In 1935 the two women went to live together near Louisville while the ambassador and his wife stayed in London. Henrietta purchased a magnificent 450-acre country estate, called Harmony Landing, at Goshen intending to use it for breeding thoroughbred horses and pedigree dogs. By 1936 there was strong anti-Nazi feeling in Britain (and particularly in the Bingham family) so when Jacobs won her Wimbledon singles final against the German Hilde Sperling there was, according to the New York Times, "probably the most wholehearted ovation Wimbledon will ever know". Jacobs and Bingham were photographed together and were reported as being "almost inseparable". Robert Bingham resigned his ambassadorship shortly before his death in December 1937 but at his funeral in Kentucky the two women felt they had to stand away from each other because anti-homosexual attitudes were strengthening in America at this time.

==Later life==
The death of the Judge took its toll on Henrietta and, unable to socialize freely, she and Helen concentrated on thoroughbred horse breeding.

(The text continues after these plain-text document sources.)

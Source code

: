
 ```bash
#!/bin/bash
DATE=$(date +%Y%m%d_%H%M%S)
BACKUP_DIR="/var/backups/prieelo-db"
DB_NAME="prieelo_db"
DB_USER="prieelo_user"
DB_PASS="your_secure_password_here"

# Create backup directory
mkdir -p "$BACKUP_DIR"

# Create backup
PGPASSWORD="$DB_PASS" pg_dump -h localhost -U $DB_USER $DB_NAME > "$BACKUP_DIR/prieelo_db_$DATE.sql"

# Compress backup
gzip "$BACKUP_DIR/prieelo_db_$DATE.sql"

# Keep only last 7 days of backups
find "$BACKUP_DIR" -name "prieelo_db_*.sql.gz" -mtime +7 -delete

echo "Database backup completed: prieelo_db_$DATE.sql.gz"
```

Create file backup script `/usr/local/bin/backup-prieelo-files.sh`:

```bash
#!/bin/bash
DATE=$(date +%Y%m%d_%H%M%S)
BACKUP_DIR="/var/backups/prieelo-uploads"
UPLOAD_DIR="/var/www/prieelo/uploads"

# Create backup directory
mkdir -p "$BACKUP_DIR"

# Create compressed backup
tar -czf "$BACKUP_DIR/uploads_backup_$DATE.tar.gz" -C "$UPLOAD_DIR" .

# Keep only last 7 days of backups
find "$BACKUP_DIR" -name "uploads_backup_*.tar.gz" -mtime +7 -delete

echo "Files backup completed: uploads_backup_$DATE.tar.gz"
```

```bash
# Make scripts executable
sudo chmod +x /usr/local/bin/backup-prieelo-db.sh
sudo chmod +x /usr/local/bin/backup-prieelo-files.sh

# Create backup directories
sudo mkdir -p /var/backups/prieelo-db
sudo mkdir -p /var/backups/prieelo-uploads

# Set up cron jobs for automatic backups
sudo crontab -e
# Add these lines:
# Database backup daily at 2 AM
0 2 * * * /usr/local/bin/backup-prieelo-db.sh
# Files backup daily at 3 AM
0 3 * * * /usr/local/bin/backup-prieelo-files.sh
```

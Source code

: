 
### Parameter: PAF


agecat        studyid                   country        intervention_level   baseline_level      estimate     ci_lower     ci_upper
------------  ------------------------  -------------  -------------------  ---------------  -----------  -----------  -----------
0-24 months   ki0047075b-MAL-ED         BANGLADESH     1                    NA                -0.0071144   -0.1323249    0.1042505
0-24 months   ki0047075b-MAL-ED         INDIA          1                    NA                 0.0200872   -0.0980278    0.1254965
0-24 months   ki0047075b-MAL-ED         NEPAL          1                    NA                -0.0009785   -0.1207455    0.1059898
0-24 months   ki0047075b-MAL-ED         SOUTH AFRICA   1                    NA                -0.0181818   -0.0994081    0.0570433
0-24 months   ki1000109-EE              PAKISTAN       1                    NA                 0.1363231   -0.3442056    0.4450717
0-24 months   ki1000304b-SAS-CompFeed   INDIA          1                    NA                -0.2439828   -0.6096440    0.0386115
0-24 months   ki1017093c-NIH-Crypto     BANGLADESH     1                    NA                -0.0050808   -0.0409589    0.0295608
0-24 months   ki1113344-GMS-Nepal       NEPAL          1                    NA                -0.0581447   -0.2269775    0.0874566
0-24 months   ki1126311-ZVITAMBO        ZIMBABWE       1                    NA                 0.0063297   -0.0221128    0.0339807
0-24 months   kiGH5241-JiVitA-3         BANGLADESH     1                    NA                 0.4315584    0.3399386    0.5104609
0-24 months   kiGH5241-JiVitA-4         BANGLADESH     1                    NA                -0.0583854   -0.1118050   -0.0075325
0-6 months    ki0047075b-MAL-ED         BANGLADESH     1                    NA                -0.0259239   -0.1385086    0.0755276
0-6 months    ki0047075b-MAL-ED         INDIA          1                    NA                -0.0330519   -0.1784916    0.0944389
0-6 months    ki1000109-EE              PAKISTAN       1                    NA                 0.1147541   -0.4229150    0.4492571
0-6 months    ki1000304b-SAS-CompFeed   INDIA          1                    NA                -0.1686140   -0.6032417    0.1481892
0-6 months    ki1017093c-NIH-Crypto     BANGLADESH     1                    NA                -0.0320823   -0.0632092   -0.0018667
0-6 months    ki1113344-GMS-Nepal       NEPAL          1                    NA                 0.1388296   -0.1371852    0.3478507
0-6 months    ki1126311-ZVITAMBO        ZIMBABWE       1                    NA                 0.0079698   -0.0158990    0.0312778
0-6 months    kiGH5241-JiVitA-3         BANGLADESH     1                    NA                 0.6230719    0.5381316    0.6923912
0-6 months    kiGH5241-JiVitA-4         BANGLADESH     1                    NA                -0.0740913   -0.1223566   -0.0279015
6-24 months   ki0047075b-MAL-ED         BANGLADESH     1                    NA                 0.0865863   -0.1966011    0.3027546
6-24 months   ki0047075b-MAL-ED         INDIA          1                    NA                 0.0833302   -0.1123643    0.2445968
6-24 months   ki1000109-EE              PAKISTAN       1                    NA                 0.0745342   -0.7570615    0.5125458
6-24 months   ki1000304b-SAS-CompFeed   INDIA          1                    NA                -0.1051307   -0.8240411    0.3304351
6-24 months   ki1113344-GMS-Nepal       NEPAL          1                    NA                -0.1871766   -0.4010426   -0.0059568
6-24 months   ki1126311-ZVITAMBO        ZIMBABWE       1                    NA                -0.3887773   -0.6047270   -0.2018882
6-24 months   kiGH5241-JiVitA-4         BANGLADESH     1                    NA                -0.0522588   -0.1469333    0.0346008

Her father's will left her what was, for her, a rather low income but her younger brother Barry Bingham helped by appointing her treasurer of the Louisville Courier-Journal that he now owned. When Jacobs returned to Europe for the 1938 tennis season Bingham had to stay behind to manage the estate and that winter Jacobs could not stay at Goshen for prolonged periods because of the social ostracism. Bingham started drinking more heavily and their relationship was drifting apart.

The horse breeding business was reasonably successful but Bingham had a nervous breakdown and afterwards she required periodic hospitalization and nursing care at home. She was advised to undergo electroconvulsive therapy and frontal lobotomy to counter her depression and erratic behavior but she refused these treatments.

In 1950 she sold her Goshen estate and moved to Manhattan where she found a new, and older, partner Dorothie Bigelow, a singer and actress. In 1954, she married Benjamin Franklin McKenzie, younger than her by ten years – he seemingly was a waiter at a nightclub and had been married twice before. The partnership only lasted a few months until McKenzie deserted her,
going to live in Florida. She visited England, meeting Garnett, Jones and a few other old friends. In 1956, she took an overdose, and when she was taken to hospital, her rooms were found to contain a mass of different drugs, prescribed by a variety of doctors. Bingham lived until 1968 with a paid nurse to look after her.
She died on June 17, 1968, and was buried beside her father at Cave Hill Cemetery, Louisville.